In the New York Times, an article on a report from the National Commission on Higher Education Attainment (now there’s a great name) on the need to increase graduation rates. The group’s chair is Ohio State University president E. Gordon Gee:
The report, “College Completion Must Be Our Priority,” which will be released on Thursday, calls on colleges and universities to find ways to give students credit for previous learning, through exams like the College Board’s College-Level Examination Program, portfolio assessments or other college equivalency evaluations. It also calls for more services and flexibility for nontraditional students, suggesting innovations like midnight classes, easier credit transfers and more efficient course delivery, including online classes.I’m struck by two things in Gee’s remarks:
“These are all very important things, they’re all unusual, and they’re things we’re not doing,” Dr. Gee said. “We concentrate most on the admissions side of things, getting the bodies in, and there’s no one in charge of seeing that they get through and graduate. I’m going to call this person the completion dean.”
1. The frank language of business: “getting the bodies in” and moving them out (while still warm of course). Here is the language of credentialism at its worst. The life of the mind? The pursuit of knowledge? Not so much.
2. The assumption that there must be someone “in charge” to see to it that students graduate. Thus the solution to any academic problem: more administration.
Gee’s Wikipedia article makes interesting reading. You can find the report here.
comments: 4
I couldn't help but notice that Dr. Gee's monogram is EGG. Not perhaps the good kind.
That is so depressing that I don't know what to say.
If it weren't for the questions and comments and discussions in which the un-shy, articulate students participated (myself on the sidelines, riveted) I don't know what my college education would have given me.
The classroom is INVALUABLE. Irreplaceable. Imperative.
Endangered.
The college completion rate is a quantifiable performance criterion, and as such is an objective datum. How else, in the absence of hard data, would anyone be able to obtain a reliable measurement of whether educational sector dollars have been deployed in the most socio-economic beneficial manner? Don't you believe in scientific management priniciples? Get with the program. We are all Thatcherites now.
Without the matching handbag, of course...
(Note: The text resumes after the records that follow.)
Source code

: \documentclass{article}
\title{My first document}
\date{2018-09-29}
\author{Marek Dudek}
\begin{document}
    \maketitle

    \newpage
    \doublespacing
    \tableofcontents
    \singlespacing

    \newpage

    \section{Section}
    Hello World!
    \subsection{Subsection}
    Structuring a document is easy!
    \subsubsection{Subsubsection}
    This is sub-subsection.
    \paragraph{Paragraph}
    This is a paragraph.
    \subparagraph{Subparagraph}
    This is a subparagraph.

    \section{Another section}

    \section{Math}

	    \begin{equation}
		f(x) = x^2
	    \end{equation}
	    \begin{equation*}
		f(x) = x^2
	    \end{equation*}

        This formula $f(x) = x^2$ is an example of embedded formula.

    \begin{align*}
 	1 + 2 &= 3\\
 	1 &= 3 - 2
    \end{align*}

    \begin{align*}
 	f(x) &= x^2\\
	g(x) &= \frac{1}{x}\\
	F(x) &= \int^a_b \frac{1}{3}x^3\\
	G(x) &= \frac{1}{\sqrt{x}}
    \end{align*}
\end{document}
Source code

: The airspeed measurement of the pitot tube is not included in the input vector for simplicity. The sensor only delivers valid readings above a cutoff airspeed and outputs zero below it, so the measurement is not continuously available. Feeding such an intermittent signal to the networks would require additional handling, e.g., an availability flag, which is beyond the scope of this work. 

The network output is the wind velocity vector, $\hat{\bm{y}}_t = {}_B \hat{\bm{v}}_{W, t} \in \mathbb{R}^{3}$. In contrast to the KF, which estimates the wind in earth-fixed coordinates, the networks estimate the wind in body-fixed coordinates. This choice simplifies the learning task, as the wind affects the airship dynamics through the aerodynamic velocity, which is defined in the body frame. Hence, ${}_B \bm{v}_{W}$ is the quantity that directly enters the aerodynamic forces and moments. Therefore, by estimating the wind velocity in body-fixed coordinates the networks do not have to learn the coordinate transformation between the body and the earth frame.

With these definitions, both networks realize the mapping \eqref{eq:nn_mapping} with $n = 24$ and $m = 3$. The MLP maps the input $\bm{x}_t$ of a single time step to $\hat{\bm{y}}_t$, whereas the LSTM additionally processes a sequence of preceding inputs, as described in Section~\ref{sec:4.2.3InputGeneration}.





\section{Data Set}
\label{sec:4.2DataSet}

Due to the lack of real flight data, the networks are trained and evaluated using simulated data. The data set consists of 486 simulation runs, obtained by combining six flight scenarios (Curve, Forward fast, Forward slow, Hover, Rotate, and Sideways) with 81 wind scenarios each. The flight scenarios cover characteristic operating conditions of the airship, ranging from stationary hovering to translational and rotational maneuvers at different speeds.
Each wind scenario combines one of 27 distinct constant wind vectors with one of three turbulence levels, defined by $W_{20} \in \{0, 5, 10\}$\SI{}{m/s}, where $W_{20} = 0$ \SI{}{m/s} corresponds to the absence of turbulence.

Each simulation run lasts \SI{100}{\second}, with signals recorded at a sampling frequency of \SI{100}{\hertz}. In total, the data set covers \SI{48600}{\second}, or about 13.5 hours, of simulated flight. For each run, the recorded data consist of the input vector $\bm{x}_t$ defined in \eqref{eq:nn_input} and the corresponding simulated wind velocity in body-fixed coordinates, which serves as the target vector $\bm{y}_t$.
Thanks for the comments, Stefan, Elaine, and Norman. My own not knowing what to say accounts for my not replying earlier. I find in the “completion” meme not what administrators might call “exciting challenges” but an insistence upon contradictory paths: 1) diluting education in the name of “flexibility” yet 2) still calling the result “college.” Merely having the credential doesn’t produce the benefits of a (real) college education.